Stored records:

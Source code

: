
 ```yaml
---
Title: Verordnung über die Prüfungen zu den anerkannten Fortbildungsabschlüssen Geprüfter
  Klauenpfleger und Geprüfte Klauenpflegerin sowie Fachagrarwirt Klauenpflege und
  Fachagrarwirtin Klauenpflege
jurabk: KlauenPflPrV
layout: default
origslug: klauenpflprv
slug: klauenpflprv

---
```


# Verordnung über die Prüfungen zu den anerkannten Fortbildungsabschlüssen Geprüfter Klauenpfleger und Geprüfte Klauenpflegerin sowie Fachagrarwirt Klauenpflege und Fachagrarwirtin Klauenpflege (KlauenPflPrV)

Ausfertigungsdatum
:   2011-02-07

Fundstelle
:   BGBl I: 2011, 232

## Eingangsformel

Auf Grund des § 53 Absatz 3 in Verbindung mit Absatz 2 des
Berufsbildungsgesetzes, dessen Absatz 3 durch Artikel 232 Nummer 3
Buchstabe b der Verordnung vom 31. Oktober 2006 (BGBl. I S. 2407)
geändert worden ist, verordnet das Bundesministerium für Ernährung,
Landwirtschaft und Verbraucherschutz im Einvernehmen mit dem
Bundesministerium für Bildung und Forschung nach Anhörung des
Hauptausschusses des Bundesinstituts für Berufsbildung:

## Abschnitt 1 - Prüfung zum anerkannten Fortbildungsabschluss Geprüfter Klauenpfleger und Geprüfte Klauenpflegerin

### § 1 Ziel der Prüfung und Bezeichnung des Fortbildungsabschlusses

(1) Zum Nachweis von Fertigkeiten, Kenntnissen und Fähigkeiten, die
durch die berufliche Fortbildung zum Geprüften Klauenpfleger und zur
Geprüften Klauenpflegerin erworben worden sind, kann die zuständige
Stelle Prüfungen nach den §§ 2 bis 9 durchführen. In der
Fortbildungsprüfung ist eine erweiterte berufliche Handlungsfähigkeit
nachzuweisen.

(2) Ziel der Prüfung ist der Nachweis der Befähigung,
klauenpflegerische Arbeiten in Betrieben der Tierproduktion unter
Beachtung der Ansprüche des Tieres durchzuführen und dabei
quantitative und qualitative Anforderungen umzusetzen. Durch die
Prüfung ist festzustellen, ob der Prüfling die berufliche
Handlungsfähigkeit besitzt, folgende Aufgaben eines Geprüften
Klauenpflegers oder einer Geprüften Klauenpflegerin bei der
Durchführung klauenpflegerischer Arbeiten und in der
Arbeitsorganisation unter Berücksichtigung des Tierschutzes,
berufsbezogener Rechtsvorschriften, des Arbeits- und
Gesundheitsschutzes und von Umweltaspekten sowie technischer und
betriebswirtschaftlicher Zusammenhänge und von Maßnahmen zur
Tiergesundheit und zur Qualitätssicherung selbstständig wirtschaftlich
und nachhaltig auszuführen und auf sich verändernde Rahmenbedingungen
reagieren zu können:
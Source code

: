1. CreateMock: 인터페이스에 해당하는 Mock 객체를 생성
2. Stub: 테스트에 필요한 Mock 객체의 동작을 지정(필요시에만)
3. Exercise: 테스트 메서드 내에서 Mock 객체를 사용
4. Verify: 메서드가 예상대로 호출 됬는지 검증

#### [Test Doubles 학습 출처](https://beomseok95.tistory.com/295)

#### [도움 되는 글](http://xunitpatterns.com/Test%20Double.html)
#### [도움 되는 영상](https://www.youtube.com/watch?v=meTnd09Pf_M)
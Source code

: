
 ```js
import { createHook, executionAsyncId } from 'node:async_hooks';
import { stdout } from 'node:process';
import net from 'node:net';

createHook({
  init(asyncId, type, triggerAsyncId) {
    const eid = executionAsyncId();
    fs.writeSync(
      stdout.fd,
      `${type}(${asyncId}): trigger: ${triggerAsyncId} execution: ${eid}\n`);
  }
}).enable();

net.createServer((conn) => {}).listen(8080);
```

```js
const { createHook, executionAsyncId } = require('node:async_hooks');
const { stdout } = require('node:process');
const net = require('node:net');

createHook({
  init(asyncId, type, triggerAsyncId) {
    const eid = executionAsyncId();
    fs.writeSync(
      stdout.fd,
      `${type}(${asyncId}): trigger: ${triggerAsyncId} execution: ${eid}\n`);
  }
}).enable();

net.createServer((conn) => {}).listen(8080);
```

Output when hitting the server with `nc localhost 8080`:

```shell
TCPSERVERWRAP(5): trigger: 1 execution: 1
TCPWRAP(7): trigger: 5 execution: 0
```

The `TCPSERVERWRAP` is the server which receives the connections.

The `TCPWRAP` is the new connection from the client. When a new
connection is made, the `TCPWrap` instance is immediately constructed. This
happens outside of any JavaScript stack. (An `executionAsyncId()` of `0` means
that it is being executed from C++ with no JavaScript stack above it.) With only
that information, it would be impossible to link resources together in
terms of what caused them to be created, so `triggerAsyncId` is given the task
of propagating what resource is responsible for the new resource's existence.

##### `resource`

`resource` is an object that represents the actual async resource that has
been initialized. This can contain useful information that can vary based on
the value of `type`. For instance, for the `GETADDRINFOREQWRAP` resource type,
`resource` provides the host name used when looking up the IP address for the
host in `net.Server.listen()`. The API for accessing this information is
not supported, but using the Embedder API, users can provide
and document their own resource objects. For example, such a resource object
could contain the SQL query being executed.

> **Exercise details**: Output all lines from the beginning of the data up to the line holding "## Abschnitt 1", that line included, exactly as written.

> **Response**:
Source code

:
 ```yaml
---
Title: Verordnung über die Prüfungen zu den anerkannten Fortbildungsabschlüssen Geprüfter
  Klauenpfleger und Geprüfte Klauenpflegerin sowie Fachagrarwirt Klauenpflege und
  Fachagrarwirtin Klauenpflege
jurabk: KlauenPflPrV
layout: default
origslug: klauenpflprv
slug: klauenpflprv

---
```


# Verordnung über die Prüfungen zu den anerkannten Fortbildungsabschlüssen Geprüfter Klauenpfleger und Geprüfte Klauenpflegerin sowie Fachagrarwirt Klauenpflege und Fachagrarwirtin Klauenpflege (KlauenPflPrV)

Ausfertigungsdatum
:   2011-02-07

Fundstelle
:   BGBl I: 2011, 232

## Eingangsformel

Auf Grund des § 53 Absatz 3 in Verbindung mit Absatz 2 des
Berufsbildungsgesetzes, dessen Absatz 3 durch Artikel 232 Nummer 3
Buchstabe b der Verordnung vom 31. Oktober 2006 (BGBl. I S. 2407)
geändert worden ist, verordnet das Bundesministerium für Ernährung,
Landwirtschaft und Verbraucherschutz im Einvernehmen mit dem
Bundesministerium für Bildung und Forschung nach Anhörung des
Hauptausschusses des Bundesinstituts für Berufsbildung:

## Abschnitt 1 - Prüfung zum anerkannten Fortbildungsabschluss Geprüfter Klauenpfleger und Geprüfte Klauenpflegerin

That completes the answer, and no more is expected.